Notifications
Get pinged when a long-running command finishes — in the browser, in Discord, or both.
Table of contents
terminalcat ships two notification shims, both pipe-friendly:
| Tool | Path | When to use |
|---|---|---|
webnotify |
terminalcat WS → active browser tab (Web Notifications API) | You’re at the keyboard or have the PWA open |
discord-notify |
direct HTTPS POST to a Discord webhook | You’re AFK; want a phone push regardless of whether terminalcat tab is open |
They’re independent. Use one, the other, or both.
discord-notify
One-time setup
- In Discord, open the server you want pings in → Server Settings → Integrations → Webhooks → New Webhook.
- Pick a channel, give the webhook a name, click Copy Webhook URL.
- On the box:
mkdir -p ~/.config echo 'https://discord.com/api/webhooks/...' > ~/.config/discord-webhook chmod 600 ~/.config/discord-webhook
The URL is a secret (anyone with it can post to the channel), so 600 permissions and don’t paste it into a public terminal session.
Alternative: set DISCORD_WEBHOOK_URL in your shell env (e.g., in
~/.bash_profile). The shim checks the env var first, then the config
file.
Usage patterns
# fire-and-forget after a long task
nuclei -l targets.txt -t cves; discord-notify "nuclei done: exit=$?"
# include the last lines of output
nuclei -l targets.txt | tee /tmp/scan.log; tail -5 /tmp/scan.log | discord-notify
# multi-line message (newlines preserved up to Discord's 2000-char limit)
discord-notify "$(printf 'scan summary\n targets: 7\n findings: 3\n duration: 12m')"
# wrap any command — notify on success/failure with status
notify-on-done() { "$@"; rc=$?; discord-notify "$* → exit=$rc"; return $rc; }
notify-on-done nuclei -l targets.txt
If no webhook is configured, the shim is a silent no-op — safe to leave in scripts that run on machines without Discord set up.
Behavior
- Network timeout: 5 seconds (then exits 1 with an error to stderr)
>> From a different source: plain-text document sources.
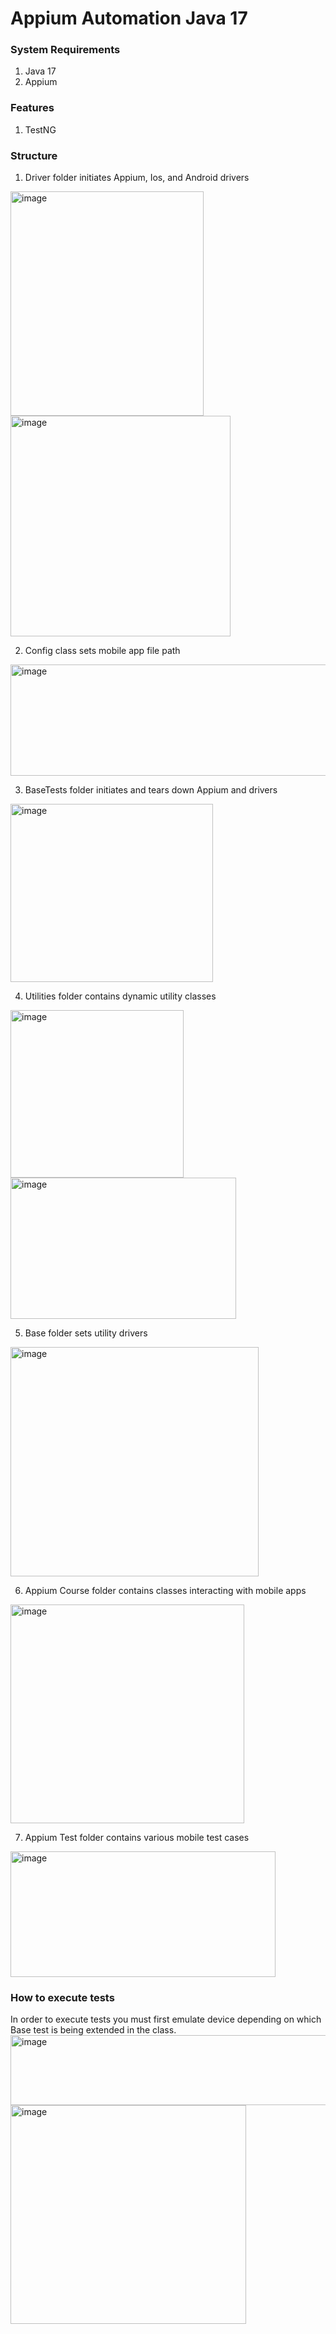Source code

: # Appium Automation Java 17

### System Requirements
1. Java 17
2. Appium

### Features
1. TestNG

### Structure

1. Driver folder initiates Appium, Ios, and Android drivers

<img width="309" height="359" alt="image" src="https://github.com/user-attachments/assets/f55a511c-7bb1-409b-8778-1483f55d219c" />
<img width="352" height="353" alt="image" src="https://github.com/user-attachments/assets/032a9cd0-64e5-4961-82dd-1a15ce5d1620" />

2. Config class sets mobile app file path

<img width="609" height="178" alt="image" src="https://github.com/user-attachments/assets/bb9e7c1d-fe80-409f-a62f-608fdef9000f" />

3. BaseTests folder initiates and tears down Appium and drivers

<img width="324" height="285" alt="image" src="https://github.com/user-attachments/assets/975abfdd-3fc7-4d6f-bd53-a9fe4c4a723a" />

4. Utilities folder contains dynamic utility classes

<img width="277" height="268" alt="image" src="https://github.com/user-attachments/assets/19810012-fa17-4d89-bc53-dd9f152f9558" />
<img width="361" height="226" alt="image" src="https://github.com/user-attachments/assets/2a123e03-807e-4696-9bae-8350bacec288" />

5. Base folder sets utility drivers

<img width="397" height="367" alt="image" src="https://github.com/user-attachments/assets/45f924dd-b5e4-4d46-a3fc-92fb5da8d79a" />


6. Appium Course folder contains classes interacting with mobile apps

<img width="374" height="350" alt="image" src="https://github.com/user-attachments/assets/e72fa42b-7fa5-4ad7-895a-0a1761d396b9" />

7. Appium Test folder contains various mobile test cases

<img width="424" height="201" alt="image" src="https://github.com/user-attachments/assets/e760fd9f-029a-46ce-be37-203297507e30" />

### How to execute tests

In order to execute tests you must first emulate device depending on which Base test is being extended in the class.
<img width="514" height="112" alt="image" src="https://github.com/user-attachments/assets/d179399d-a763-4149-9cc9-bda8c6ab0493" />
<img width="377" height="350" alt="image" src="https://github.com/user-attachments/assets/0344a585-f3a7-461b-a30f-ab3ebe14a1f6" />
- Truncates messages to 2000 chars (Discord’s limit) with a visible
…(truncated)marker - POSTs as
Content-Type: application/json, body{"content": "..."} - Doesn’t go through the terminalcat server — works even when the origin / tunnel are down
Limitations
- No file attachments (text only). For files, use
webdlto send to your browser. - No threading / replies / embeds. Plain content only. If you want richer Discord features, fork the script — it’s ~100 lines.
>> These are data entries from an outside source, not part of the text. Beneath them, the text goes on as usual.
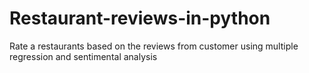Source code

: # Restaurant-reviews-in-python
Rate a restaurants based on the reviews from customer using multiple regression and sentimental analysis
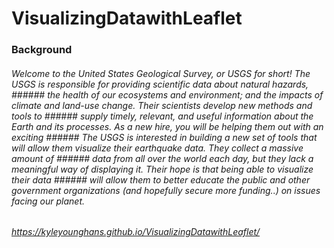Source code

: # VisualizingDatawithLeaflet

### Background

###### Welcome to the United States Geological Survey, or USGS for short! The USGS is responsible for providing scientific data about natural hazards, ###### the health of our ecosystems and environment; and the impacts of climate and land-use change. Their scientists develop new methods and tools to ###### supply timely, relevant, and useful information about the Earth and its processes. As a new hire, you will be helping them out with an exciting ###### The USGS is interested in building a new set of tools that will allow them visualize their earthquake data. They collect a massive amount of ###### data from all over the world each day, but they lack a meaningful way of displaying it. Their hope is that being able to visualize their data ###### will allow them to better educate the public and other government organizations (and hopefully secure more funding..) on issues facing our planet.

###### <https://kyleyounghans.github.io/VisualizingDatawithLeaflet/>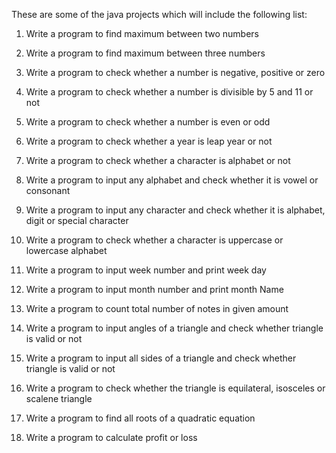 These are some of the java projects which will include the following list:

1. Write a program to find maximum between two numbers

2. Write a program to find maximum between three numbers

3. Write a program to check whether a number is negative, positive or zero

4. Write a program to check whether a number is divisible by 5 and 11 or not

5. Write a program to check whether a number is even or odd

6. Write a program to check whether a year is leap year or not

7. Write a program to check whether a character is alphabet or not

8. Write a program to input any alphabet and check whether it is vowel or consonant

9. Write a program to input any character and check whether it is alphabet, digit or special character

10. Write a program to check whether a character is uppercase or lowercase alphabet

11. Write a program to input week number and print week day

12. Write a program to input month number and print month Name

13. Write a program to count total number of notes in given amount

14. Write a program to input angles of a triangle and check whether triangle is valid or not

15. Write a program to input all sides of a triangle and check whether triangle is valid or not

16. Write a program to check whether the triangle is equilateral, isosceles or scalene triangle

17. Write a program to find all roots of a quadratic equation

18. Write a program to calculate profit or loss
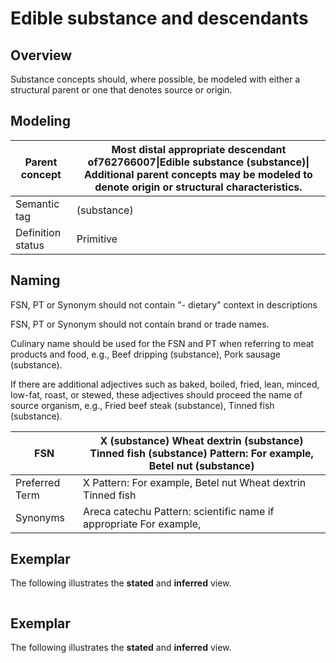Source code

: # Edible substance and descendants

## Overview

Substance concepts should, where possible, be modeled with either a structural parent or one that denotes source or origin.

## Modeling

| Parent concept    | Most distal appropriate descendant of762766007\|Edible substance (substance)\| Additional parent concepts may be modeled to denote origin or structural characteristics. |
| ----------------- | ------------------------------------------------------------------------------------------------------------------------------------------------------------------------ |
| Semantic tag      | (substance)                                                                                                                                                              |
| Definition status | Primitive                                                                                                                                                                |

## Naming

FSN, PT or Synonym should not contain "- dietary" context in descriptions

FSN, PT or Synonym should not contain brand or trade names.

Culinary name should be used for the FSN and PT when referring to meat products and food, e.g., Beef dripping (substance), Pork sausage (substance).

If there are additional adjectives such as baked, boiled, fried, lean, minced, low-fat, roast, or stewed, these adjectives should proceed the name of source organism, e.g., Fried beef steak (substance), Tinned fish (substance).

| FSN            | X (substance) Wheat dextrin (substance) Tinned fish (substance) Pattern: For example, Betel nut (substance) |
| -------------- | ----------------------------------------------------------------------------------------------------------- |
| Preferred Term | X Pattern: For example, Betel nut Wheat dextrin Tinned fish                                                 |
| Synonyms       | Areca catechu Pattern: scientific name if appropriate For example,                                          |

## Exemplar

The following illustrates the **stated** and **inferred** view.

<figure><img src="../../../../substance/images/174691565.png" alt=""><figcaption></figcaption></figure>

## Exemplar

The following illustrates the **stated** and **inferred** view.

<figure><img src="../../../../substance/images/174691566.png" alt=""><figcaption></figcaption></figure>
- Webhooks are channel-specific. Set up multiple webhooks if you want different categories of pings in different channels (and add
DISCORD_WEBHOOK_URLoverrides per command).
webnotify
For when you want the browser-tab notification path. Same pipe-friendly shape:
echo "scan done" | webnotify
nuclei -l targets.txt; webnotify "nuclei done"
Goes through the terminalcat WS to whatever browser tab is currently attached to the active session. Requires:
- The browser to have granted notification permission (terminalcat asks lazily, on first interaction with the snippets / settings drawer)
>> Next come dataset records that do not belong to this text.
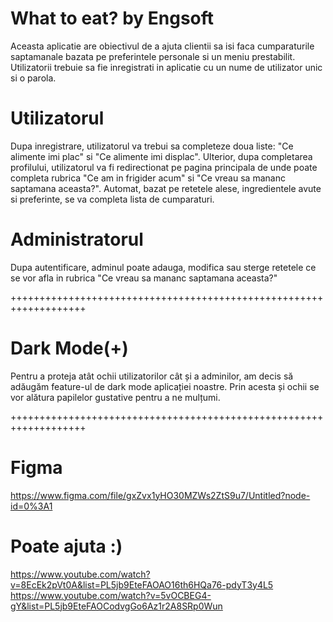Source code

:# What to eat? by Engsoft

Aceasta aplicatie are obiectivul de a ajuta clientii sa isi faca cumparaturile saptamanale bazata pe preferintele personale si un meniu prestabilit.
Utilizatorii trebuie sa fie inregistrati in aplicatie cu un nume de utilizator unic si o parola.

# Utilizatorul

Dupa inregistrare, utilizatorul va trebui sa completeze doua liste: "Ce alimente imi plac" si "Ce alimente imi displac". 
Ulterior, dupa completarea profilului, utilizatorul va fi redirectionat pe pagina principala de unde poate completa rubrica "Ce am in frigider acum" si "Ce vreau sa mananc saptamana aceasta?". Automat, bazat pe retetele alese, ingredientele avute si preferinte, se va completa lista de cumparaturi.

# Administratorul

Dupa autentificare, adminul poate adauga, modifica sau sterge retetele ce se vor afla in rubrica "Ce vreau sa mananc saptamana aceasta?"


+++++++++++++++++++++++++++++++++++++++++++++++++++++++++++++++++++

# Dark Mode(+)

Pentru a proteja atât ochii utilizatorilor cât și a adminilor, am decis să adăugăm feature-ul de dark mode aplicației noastre. Prin acesta și ochii se vor alătura papilelor gustative pentru a ne mulțumi. 

+++++++++++++++++++++++++++++++++++++++++++++++++++++++++++++++++++


# Figma
https://www.figma.com/file/gxZvx1yHO30MZWs2ZtS9u7/Untitled?node-id=0%3A1


# Poate ajuta :)
https://www.youtube.com/watch?v=8EcEk2pVt0A&list=PL5jb9EteFAOAO16th6HQa76-pdyT3y4L5
https://www.youtube.com/watch?v=5vOCBEG4-gY&list=PL5jb9EteFAOCodvgGo6Az1r2A8SRp0Wun
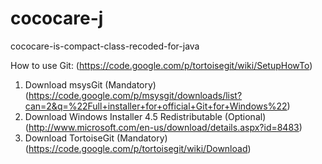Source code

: cococare-j
==========

cococare-is-compact-class-recoded-for-java

How to use Git: (https://code.google.com/p/tortoisegit/wiki/SetupHowTo)

1. Download msysGit (Mandatory) (https://code.google.com/p/msysgit/downloads/list?can=2&q=%22Full+installer+for+official+Git+for+Windows%22)
2. Download Windows Installer 4.5 Redistributable (Optional) (http://www.microsoft.com/en-us/download/details.aspx?id=8483)
3. Download TortoiseGit (Mandatory) (https://code.google.com/p/tortoisegit/wiki/Download)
- A WS subscriber to be currently connected — if the page is closed, the notification is dropped silently.
Useful when you’re at the keyboard but in another tab; less useful for “phone notification while I’m out”.
Both at once
notify-all() {
webnotify "$@" 2>/dev/null
discord-notify "$@" 2>/dev/null
}
# in your bash_profile or wherever
nuclei -l targets.txt; notify-all "scan done"
You’ll get the browser ping (if a tab is open) AND a Discord push (if the webhook is configured) — whichever arrives is fine.
What this isn’t
- Not async / queued. If
discord-notifyfails (timeout, 5xx), the message is lost. Discord-side retries don’t apply to webhooks. - Not encrypted at rest. The webhook URL on disk is plaintext; protect with file permissions and don’t commit it.
- Not rate-limited from our side. Discord rate-limits webhooks at their end (~5 requests/2s); the shim doesn’t queue or back off. If you fire 100 pings in a tight loop you’ll get 429s back.